Genera of this family include:
- Antidea – 1 sp.
- Atrostelia – 1 sp.
- Aspicilia – ca. 200 spp.
- Aspiciliella – 4 spp.
- Aspilidea - 1 sp.
- Circinaria – 40 spp.
- Lobothallia – 17 spp.
- Megaspora – 4 spp.
- Oxneriaria – 9 spp.
- Sagedia – 15 spp.
- Teuvoa – 5 spp.

In Wheeler et al. (2024), Aspilidea is treated as part of Megasporaceae based on a five-locus phylogeny that recovers it (together with Antidea) in a basal position within the family, near the sister family Ochrolechiaceae. The authors describe its placement as somewhat ambiguous because it shows a mix of characters otherwise associated with both families, and they note that earlier treatments often left Aspilidea as incertae sedis within Ostropomycetidae or placed it outside Megasporaceae.

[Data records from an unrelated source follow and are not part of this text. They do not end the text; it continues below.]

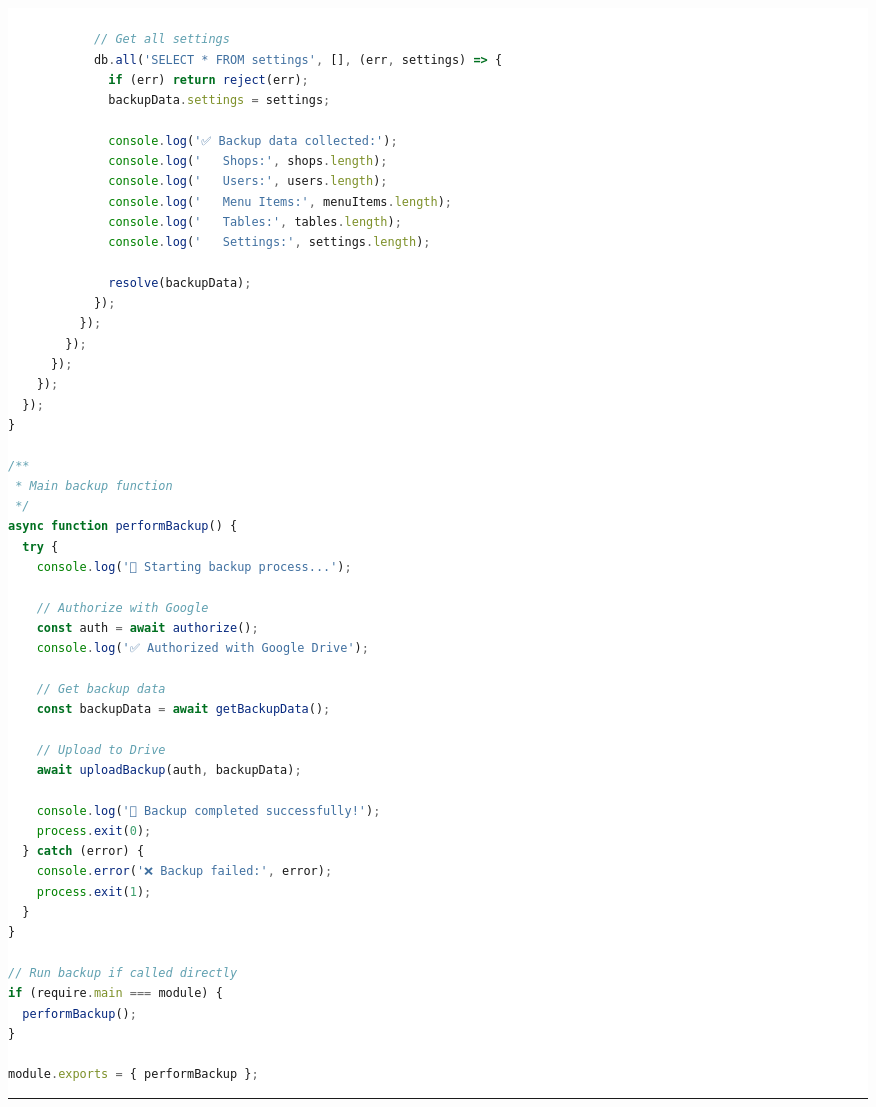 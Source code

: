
 ```javascript

            // Get all settings
            db.all('SELECT * FROM settings', [], (err, settings) => {
              if (err) return reject(err);
              backupData.settings = settings;

              console.log('✅ Backup data collected:');
              console.log('   Shops:', shops.length);
              console.log('   Users:', users.length);
              console.log('   Menu Items:', menuItems.length);
              console.log('   Tables:', tables.length);
              console.log('   Settings:', settings.length);

              resolve(backupData);
            });
          });
        });
      });
    });
  });
}

/**
 * Main backup function
 */
async function performBackup() {
  try {
    console.log('🔄 Starting backup process...');
    
    // Authorize with Google
    const auth = await authorize();
    console.log('✅ Authorized with Google Drive');

    // Get backup data
    const backupData = await getBackupData();
    
    // Upload to Drive
    await uploadBackup(auth, backupData);
    
    console.log('🎉 Backup completed successfully!');
    process.exit(0);
  } catch (error) {
    console.error('❌ Backup failed:', error);
    process.exit(1);
  }
}

// Run backup if called directly
if (require.main === module) {
  performBackup();
}

module.exports = { performBackup };
```

--- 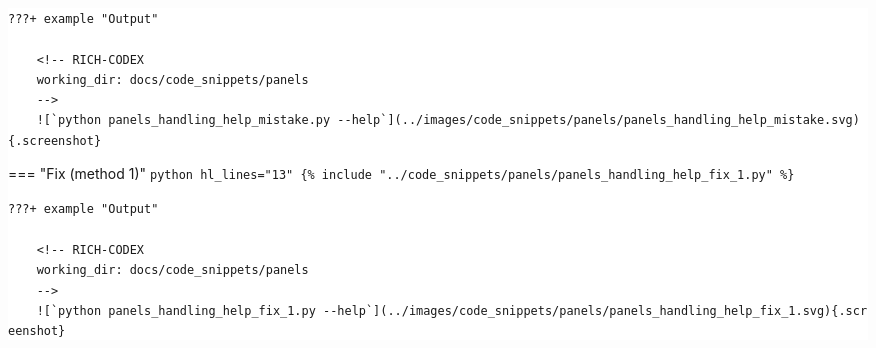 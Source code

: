     ???+ example "Output"

        <!-- RICH-CODEX
        working_dir: docs/code_snippets/panels
        -->
        ![`python panels_handling_help_mistake.py --help`](../images/code_snippets/panels/panels_handling_help_mistake.svg){.screenshot}


=== "Fix (method 1)"
    ```python hl_lines="13"
    {% include "../code_snippets/panels/panels_handling_help_fix_1.py" %}
    ```

    ???+ example "Output"

        <!-- RICH-CODEX
        working_dir: docs/code_snippets/panels
        -->
        ![`python panels_handling_help_fix_1.py --help`](../images/code_snippets/panels/panels_handling_help_fix_1.svg){.screenshot}
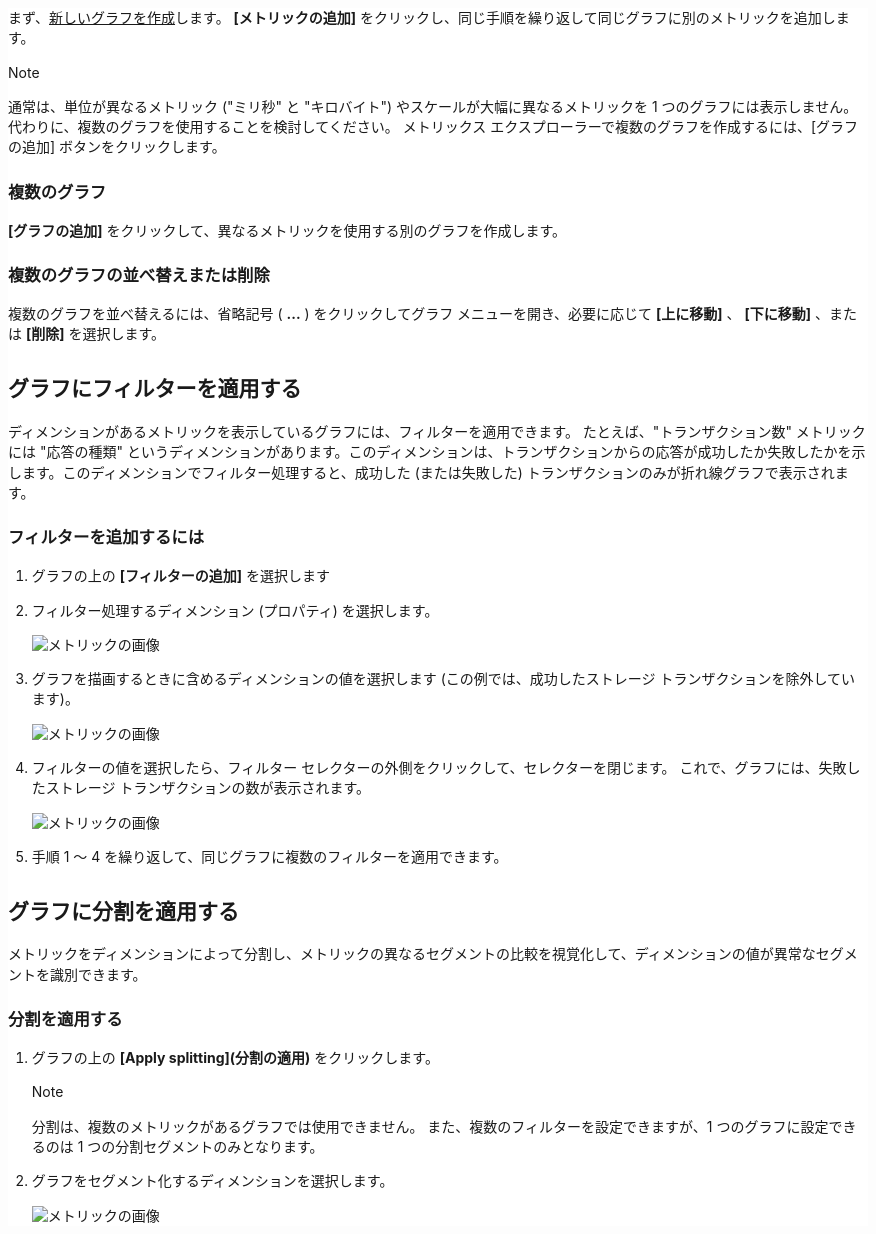 まず、[新しいグラフを作成](metrics-getting-started.md#create-your-first-metric-chart)します。 **[メトリックの追加]** をクリックし、同じ手順を繰り返して同じグラフに別のメトリックを追加します。

   > [!NOTE]
   > 通常は、単位が異なるメトリック ("ミリ秒" と "キロバイト") やスケールが大幅に異なるメトリックを 1 つのグラフには表示しません。 代わりに、複数のグラフを使用することを検討してください。 メトリックス エクスプローラーで複数のグラフを作成するには、[グラフの追加] ボタンをクリックします。

### <a name="multiple-charts"></a>複数のグラフ

**[グラフの追加]** をクリックして、異なるメトリックを使用する別のグラフを作成します。

### <a name="order-or-delete-multiple-charts"></a>複数のグラフの並べ替えまたは削除

複数のグラフを並べ替えるには、省略記号 ( **...** ) をクリックしてグラフ メニューを開き、必要に応じて **[上に移動]** 、 **[下に移動]** 、または **[削除]** を選択します。

## <a name="apply-filters-to-charts"></a>グラフにフィルターを適用する

ディメンションがあるメトリックを表示しているグラフには、フィルターを適用できます。 たとえば、"トランザクション数" メトリックには "応答の種類" というディメンションがあります。このディメンションは、トランザクションからの応答が成功したか失敗したかを示します。このディメンションでフィルター処理すると、成功した (または失敗した) トランザクションのみが折れ線グラフで表示されます。 

### <a name="to-add-a-filter"></a>フィルターを追加するには

1. グラフの上の **[フィルターの追加]** を選択します

2. フィルター処理するディメンション (プロパティ) を選択します。

   ![メトリックの画像](./media/metrics-charts/00006.png)

3. グラフを描画するときに含めるディメンションの値を選択します (この例では、成功したストレージ トランザクションを除外しています)。

   ![メトリックの画像](./media/metrics-charts/00007.png)

4. フィルターの値を選択したら、フィルター セレクターの外側をクリックして、セレクターを閉じます。 これで、グラフには、失敗したストレージ トランザクションの数が表示されます。

   ![メトリックの画像](./media/metrics-charts/00008.png)

5. 手順 1 ～ 4 を繰り返して、同じグラフに複数のフィルターを適用できます。



## <a name="apply-splitting-to-a-chart"></a>グラフに分割を適用する

メトリックをディメンションによって分割し、メトリックの異なるセグメントの比較を視覚化して、ディメンションの値が異常なセグメントを識別できます。

### <a name="apply-splitting"></a>分割を適用する

1. グラフの上の **[Apply splitting]\(分割の適用\)** をクリックします。
 
   > [!NOTE]
   > 分割は、複数のメトリックがあるグラフでは使用できません。 また、複数のフィルターを設定できますが、1 つのグラフに設定できるのは 1 つの分割セグメントのみとなります。

2. グラフをセグメント化するディメンションを選択します。

   ![メトリックの画像](./media/metrics-charts/00010.png)

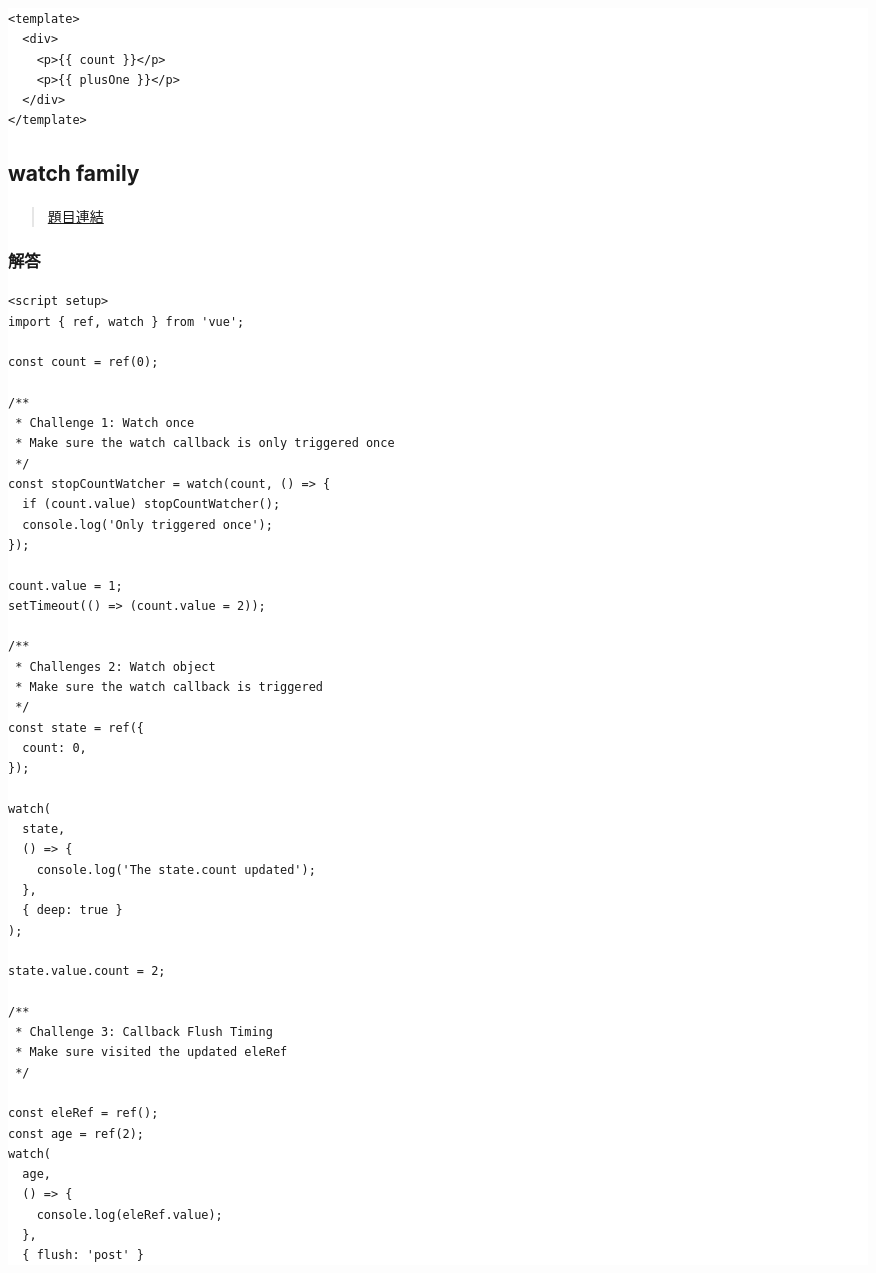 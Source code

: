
 ```vue
<template>
  <div>
    <p>{{ count }}</p>
    <p>{{ plusOne }}</p>
  </div>
</template>
```

## watch family

> [題目連結](https://vuejs-challenges.netlify.app/questions/5-watch-family/README.html)

### 解答

```vue
<script setup>
import { ref, watch } from 'vue';

const count = ref(0);

/**
 * Challenge 1: Watch once
 * Make sure the watch callback is only triggered once
 */
const stopCountWatcher = watch(count, () => {
  if (count.value) stopCountWatcher();
  console.log('Only triggered once');
});

count.value = 1;
setTimeout(() => (count.value = 2));

/**
 * Challenges 2: Watch object
 * Make sure the watch callback is triggered
 */
const state = ref({
  count: 0,
});

watch(
  state,
  () => {
    console.log('The state.count updated');
  },
  { deep: true }
);

state.value.count = 2;

/**
 * Challenge 3: Callback Flush Timing
 * Make sure visited the updated eleRef
 */

const eleRef = ref();
const age = ref(2);
watch(
  age,
  () => {
    console.log(eleRef.value);
  },
  { flush: 'post' }
```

Accordingly, they include Aspilidea in Megasporaceae while acknowledging that its familial position may be reassessed as sampling and family limits in Pertusariales are refined. The dominance of Aspicilia in the family is also reflected in regional surveys: in southern Xinjiang, a 2026 study recorded 22 species of Aspicilia, compared with eight of Circinaria and four of Lobothallia.